### The problem
Print every record below exactly as it stands, but leave out the pictures.

### Input data
··········

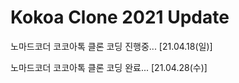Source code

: # Kokoa Clone 2021 Update

노마드코더 코코아톡 클론 코딩 진행중... [21.04.18(일)]

노마드코더 코코아톡 클론 코딩 완료... [21.04.28(수)]
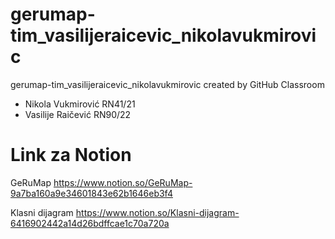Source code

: # gerumap-tim_vasilijeraicevic_nikolavukmirovic
gerumap-tim_vasilijeraicevic_nikolavukmirovic created by GitHub Classroom
- Nikola Vukmirović RN41/21
- Vasilije Raičević RN90/22
# Link za Notion
GeRuMap
https://www.notion.so/GeRuMap-9a7ba160a9e34601843e62b1646eb3f4

Klasni dijagram
https://www.notion.so/Klasni-dijagram-6416902442a14d26bdffcae1c70a720a
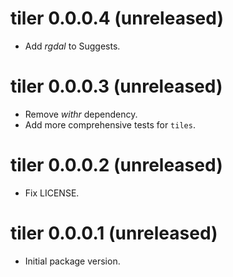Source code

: # tiler 0.0.0.4 (unreleased)

- Add _rgdal_ to Suggests.

# tiler 0.0.0.3 (unreleased)

- Remove _withr_ dependency.
- Add more comprehensive tests for `tiles`.

# tiler 0.0.0.2 (unreleased)

- Fix LICENSE.

# tiler 0.0.0.1 (unreleased)

- Initial package version.
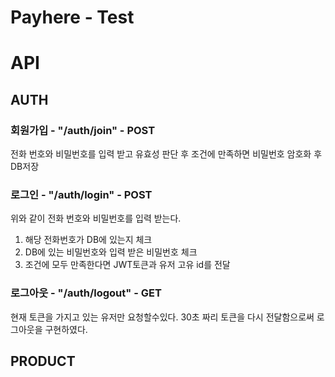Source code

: # Payhere - Test

# API
## AUTH
### 회원가입 - "/auth/join" - POST
전화 번호와 비밀번호를 입력 받고 유효성 판단 후 조건에 만족하면 비밀번호 암호화 후 DB저장

### 로그인 - "/auth/login" - POST
위와 같이 전화 번호와 비밀번호를 입력 받는다. 
1. 해당 전화번호가 DB에 있는지 체크
2. DB에 있는 비밀번호와 입력 받은 비밀번호 체크
3. 조건에 모두 만족한다면 JWT토큰과 유저 고유 id를 전달

### 로그아웃 - "/auth/logout" - GET
현재 토큰을 가지고 있는 유저만 요청할수있다.
30초 짜리 토큰을 다시 전달함으로써 로그아웃을 구현하였다.

## PRODUCT

###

··········

### Solution to this task
Source code

: # Kokoa Clone 2021 Update

노마드코더 코코아톡 클론 코딩 진행중... [21.04.18(일)]

노마드코더 코코아톡 클론 코딩 완료... [21.04.28(수)]
Source code

: # gerumap-tim_vasilijeraicevic_nikolavukmirovic
gerumap-tim_vasilijeraicevic_nikolavukmirovic created by GitHub Classroom
- Nikola Vukmirović RN41/21
- Vasilije Raičević RN90/22
# Link za Notion
GeRuMap
https://www.notion.so/GeRuMap-9a7ba160a9e34601843e62b1646eb3f4

Klasni dijagram
https://www.notion.so/Klasni-dijagram-6416902442a14d26bdffcae1c70a720a
Source code

: # tiler 0.0.0.4 (unreleased)

- Add _rgdal_ to Suggests.

# tiler 0.0.0.3 (unreleased)

- Remove _withr_ dependency.
- Add more comprehensive tests for `tiles`.

# tiler 0.0.0.2 (unreleased)

- Fix LICENSE.

# tiler 0.0.0.1 (unreleased)

- Initial package version.
Source code

: # Payhere - Test

# API
## AUTH
### 회원가입 - "/auth/join" - POST
전화 번호와 비밀번호를 입력 받고 유효성 판단 후 조건에 만족하면 비밀번호 암호화 후 DB저장

### 로그인 - "/auth/login" - POST
위와 같이 전화 번호와 비밀번호를 입력 받는다. 
1. 해당 전화번호가 DB에 있는지 체크
2. DB에 있는 비밀번호와 입력 받은 비밀번호 체크
3. 조건에 모두 만족한다면 JWT토큰과 유저 고유 id를 전달

### 로그아웃 - "/auth/logout" - GET
현재 토큰을 가지고 있는 유저만 요청할수있다.
30초 짜리 토큰을 다시 전달함으로써 로그아웃을 구현하였다.

## PRODUCT

###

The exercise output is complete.